WHAT YOU HAVE TO DO:
Within the listing below, how many lines hold "layer"? Reply with that number and no other text.

TASK MATERIAL:
== Segment start ==
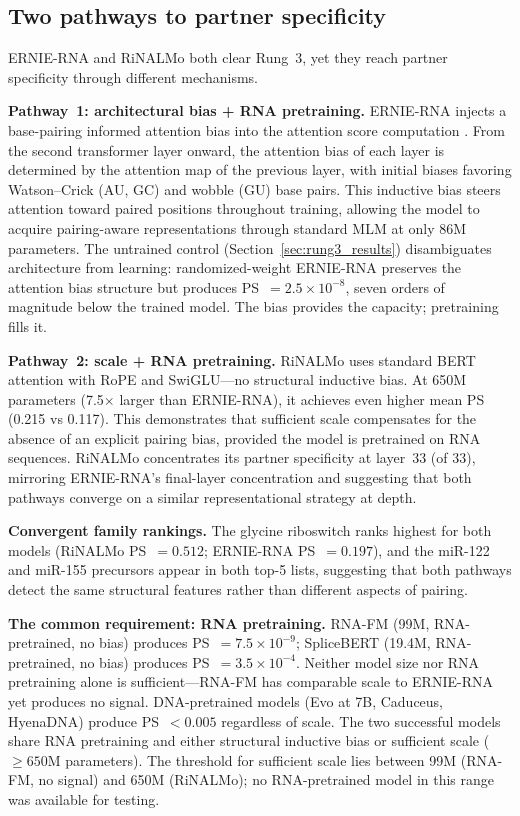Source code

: \documentclass[11pt]{article}
\begin{document}
\subsection{Two pathways to partner specificity}
\label{sec:two_pathways}

ERNIE-RNA and RiNALMo both clear Rung~3, yet they reach partner
specificity through different mechanisms.

\textbf{Pathway~1: architectural bias + RNA pretraining.}
ERNIE-RNA injects a base-pairing informed attention bias into the
attention score computation \citep{yin2024ernierna}.  From the second
transformer layer onward, the attention bias of each layer is
determined by the attention map of the previous layer, with initial
biases favoring Watson--Crick (AU, GC) and wobble (GU) base pairs.
This inductive bias steers attention toward paired positions
throughout training, allowing the model to acquire pairing-aware
representations through standard MLM at only 86M parameters.
The untrained control (Section~\ref{sec:rung3_results}) disambiguates
architecture from learning: randomized-weight ERNIE-RNA preserves
the attention bias structure but produces PS~$= 2.5 \times 10^{-8}$,
seven orders of magnitude below the trained model.  The bias provides
the capacity; pretraining fills it.

\textbf{Pathway~2: scale + RNA pretraining.}
RiNALMo uses standard BERT attention with RoPE and SwiGLU---no
structural inductive bias.  At 650M parameters (7.5$\times$ larger
than ERNIE-RNA), it achieves even higher mean PS (0.215 vs 0.117).
This demonstrates that sufficient scale compensates for the absence
of an explicit pairing bias, provided the model is pretrained on RNA
sequences.  RiNALMo concentrates its partner specificity at layer~33
(of 33), mirroring ERNIE-RNA's final-layer concentration and
suggesting that both pathways converge on a similar representational
strategy at depth.

\textbf{Convergent family rankings.}
The glycine riboswitch ranks highest for both models (RiNALMo
PS~$= 0.512$; ERNIE-RNA PS~$= 0.197$), and the miR-122 and miR-155
precursors appear in both top-5 lists, suggesting that both pathways
detect the same structural features rather than different aspects of
pairing.

\textbf{The common requirement: RNA pretraining.}
RNA-FM (99M, RNA-pretrained, no bias) produces PS~$= 7.5 \times
10^{-9}$; SpliceBERT (19.4M, RNA-pretrained, no bias) produces
PS~$= 3.5 \times 10^{-4}$.  Neither model size nor RNA pretraining
alone is sufficient---RNA-FM has comparable scale to ERNIE-RNA yet
produces no signal.  DNA-pretrained models (Evo at 7B, Caduceus,
HyenaDNA) produce PS~$< 0.005$ regardless of scale.  The two
successful models share RNA pretraining and either structural
inductive bias or sufficient scale ($\geq 650$M parameters).  The
threshold for sufficient scale lies between 99M (RNA-FM, no signal)
and 650M (RiNALMo); no RNA-pretrained model in this range was
available for testing.
\end{document}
== Segment end ==
OUTPUT:
4